Cuando lo anormal, lo weird y lo grotesco (y creedme, de esto hay bastante) se dan sobre un marco tan cotidiano y vulgar, sus efectos son mucho más profundos y devastadores. Constituye Tenemos que hacer algo un relato fácil de descomponer en sus elementos básicos, a saber: un cuarto de baño como único escenario, una familia media –padre, madre, hijo e hija– y un tornado que los encierra en la mentada estancia sin posibilidad de escape.
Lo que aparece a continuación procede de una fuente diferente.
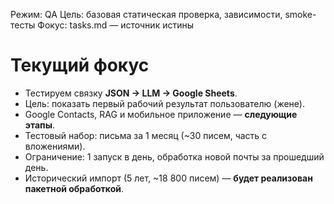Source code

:Режим: QA
Цель: базовая статическая проверка, зависимости, smoke-тесты
Фокус: tasks.md — источник истины
# Текущий фокус

* Тестируем связку **JSON → LLM → Google Sheets**.
* Цель: показать первый рабочий результат пользователю (жене).
* Google Contacts, RAG и мобильное приложение — **следующие этапы**.
* Тестовый набор: письма за 1 месяц (\~30 писем, часть с вложениями).
* Ограничение: 1 запуск в день, обработка новой почты за прошедший день.
* Исторический импорт (5 лет, \~18 800 писем) — **будет реализован пакетной обработкой**.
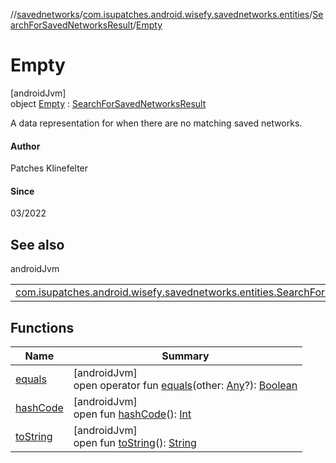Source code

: //[savednetworks](../../../../index.md)/[com.isupatches.android.wisefy.savednetworks.entities](../../index.md)/[SearchForSavedNetworksResult](../index.md)/[Empty](index.md)

# Empty

[androidJvm]\
object [Empty](index.md) : [SearchForSavedNetworksResult](../index.md)

A data representation for when there are no matching saved networks.

#### Author

Patches Klinefelter

#### Since

03/2022

## See also

androidJvm

| | |
|---|---|
| [com.isupatches.android.wisefy.savednetworks.entities.SearchForSavedNetworksResult](../index.md) |  |

## Functions

| Name | Summary |
|---|---|
| [equals](../-saved-networks/index.md#585090901%2FFunctions%2F656463362) | [androidJvm]<br>open operator fun [equals](../-saved-networks/index.md#585090901%2FFunctions%2F656463362)(other: [Any](https://kotlinlang.org/api/latest/jvm/stdlib/kotlin/-any/index.html)?): [Boolean](https://kotlinlang.org/api/latest/jvm/stdlib/kotlin/-boolean/index.html) |
| [hashCode](../-saved-networks/index.md#1794629105%2FFunctions%2F656463362) | [androidJvm]<br>open fun [hashCode](../-saved-networks/index.md#1794629105%2FFunctions%2F656463362)(): [Int](https://kotlinlang.org/api/latest/jvm/stdlib/kotlin/-int/index.html) |
| [toString](../-saved-networks/index.md#1616463040%2FFunctions%2F656463362) | [androidJvm]<br>open fun [toString](../-saved-networks/index.md#1616463040%2FFunctions%2F656463362)(): [String](https://kotlinlang.org/api/latest/jvm/stdlib/kotlin/-string/index.html) |
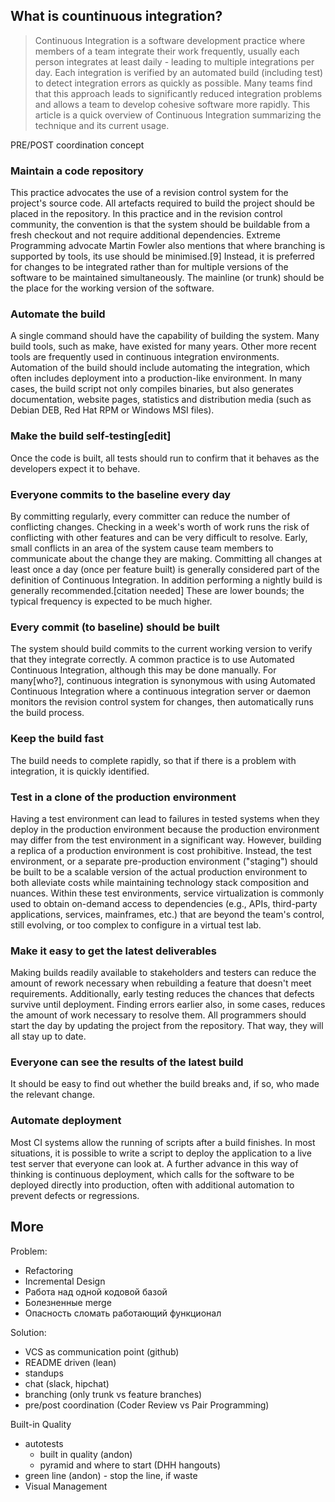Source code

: ## What is countinuous integration?


> Continuous Integration is a software development practice where members of a team integrate their work frequently, 
> usually each person integrates at least daily - leading to multiple integrations per day. 
> Each integration is verified by an automated build (including test) to detect integration errors as quickly as possible. 
> Many teams find that this approach leads to significantly reduced integration problems and allows a team to develop cohesive software more rapidly. 
> This article is a quick overview of Continuous Integration summarizing the technique and its current usage.


PRE/POST coordination concept

### Maintain a code repository

This practice advocates the use of a revision control system for the project's
source code. All artefacts required to build the project should be placed in the
repository. In this practice and in the revision control community, the
convention is that the system should be buildable from a fresh checkout and not
require additional dependencies. Extreme Programming advocate Martin Fowler also
mentions that where branching is supported by tools, its use should be
minimised.[9] Instead, it is preferred for changes to be integrated rather than
for multiple versions of the software to be maintained simultaneously. The
mainline (or trunk) should be the place for the working version of the software.

### Automate the build

A single command should have the capability of building the system. Many build
tools, such as make, have existed for many years. Other more recent tools are
frequently used in continuous integration environments. Automation of the build
should include automating the integration, which often includes deployment into
a production-like environment. In many cases, the build script not only compiles
binaries, but also generates documentation, website pages, statistics and
distribution media (such as Debian DEB, Red Hat RPM or Windows MSI files).


### Make the build self-testing[edit]

Once the code is built, all tests should run to confirm that it behaves as the
developers expect it to behave.

### Everyone commits to the baseline every day

By committing regularly, every committer can reduce the number of conflicting
changes. Checking in a week's worth of work runs the risk of conflicting with
other features and can be very difficult to resolve. Early, small conflicts in
an area of the system cause team members to communicate about the change they
are making. Committing all changes at least once a day (once per feature built)
is generally considered part of the definition of Continuous Integration. In
addition performing a nightly build is generally recommended.[citation needed]
These are lower bounds; the typical frequency is expected to be much higher.

### Every commit (to baseline) should be built

The system should build commits to the current working version to verify that
they integrate correctly. A common practice is to use Automated Continuous
Integration, although this may be done manually. For many[who?], continuous
integration is synonymous with using Automated Continuous Integration where a
continuous integration server or daemon monitors the revision control system for
changes, then automatically runs the build process.

### Keep the build fast

The build needs to complete rapidly, so that if there is a problem with
integration, it is quickly identified.

### Test in a clone of the production environment

Having a test environment can lead to failures in tested systems when they
deploy in the production environment because the production environment may
differ from the test environment in a significant way. However, building a
replica of a production environment is cost prohibitive. Instead, the test
environment, or a separate pre-production environment ("staging") should be
built to be a scalable version of the actual production environment to both
alleviate costs while maintaining technology stack composition and nuances.
Within these test environments, service virtualization is commonly used to
obtain on-demand access to dependencies (e.g., APIs, third-party applications,
services, mainframes, etc.) that are beyond the team's control, still evolving,
or too complex to configure in a virtual test lab.


### Make it easy to get the latest deliverables

Making builds readily available to stakeholders and testers can reduce the
amount of rework necessary when rebuilding a feature that doesn't meet
requirements. Additionally, early testing reduces the chances that defects
survive until deployment. Finding errors earlier also, in some cases, reduces
the amount of work necessary to resolve them. All programmers should start the
day by updating the project from the repository. That way, they will all stay up
to date.

### Everyone can see the results of the latest build

It should be easy to find out whether the build breaks and, if so, who made the
relevant change.

### Automate deployment

Most CI systems allow the running of scripts after a build finishes. In most
situations, it is possible to write a script to deploy the application to a live
test server that everyone can look at. A further advance in this way of thinking
is continuous deployment, which calls for the software to be deployed directly
into production, often with additional automation to prevent defects or
regressions.


## More

Problem:

* Refactoring
* Incremental Design
* Работа над одной кодовой базой
* Болезненные merge
* Опасность сломать работающий функционал 

Solution:

* VCS as communication point (github)
* README driven (lean)
* standups
* chat (slack, hipchat)
* branching (only trunk vs feature branches)
* pre/post coordination (Coder Review vs Pair Programming)


Built-in Quality

* autotests 
  * built in quality (andon)
  * pyramid and where to start (DHH hangouts)
* green line (andon) - stop the line, if waste
* Visual Management

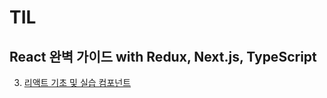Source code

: # TIL

## React 완벽 가이드 with Redux, Next.js, TypeScript
3. [리액트 기초 및 실습 컴포넌트](https://github.com/fleur75921/TIL/blob/main/React%20%EC%99%84%EB%B2%BD%20%EA%B0%80%EC%9D%B4%EB%93%9C%20with%20Redux%2C%20Next.js%2C%20TypeScript/3.%20%EB%A6%AC%EC%95%A1%ED%8A%B8%20%EA%B8%B0%EC%B4%88%20%EB%B0%8F%20%EC%8B%A4%EC%8A%B5%20%EC%BB%B4%ED%8F%AC%EB%84%8C%ED%8A%B8.md)

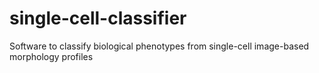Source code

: # single-cell-classifier
Software to classify biological phenotypes from single-cell image-based morphology profiles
Con exactamente el mismo escueto andamiaje, Stephen King escribió en 1977 El Resplandor, una de las novelas de terror más influyentes y populares del género. Y, aunque ambas distan entre sí en cuanto a extensión, intenciones y ambición –masiva la una, más contenida la otra, efervescentemente sobrenatural la del escritor de Maine, más oblicua en ese sentido la que nos ocupa–, las dos nos hablan de lo mismo, esto es, de la progresiva degeneración de una familia profundamente disfuncional, sometida a una situación extrema de confinamiento forzoso en el interior de un entorno arquitectónico y sujeta a las fuerzas arbitrarias de los elementos y la entropía.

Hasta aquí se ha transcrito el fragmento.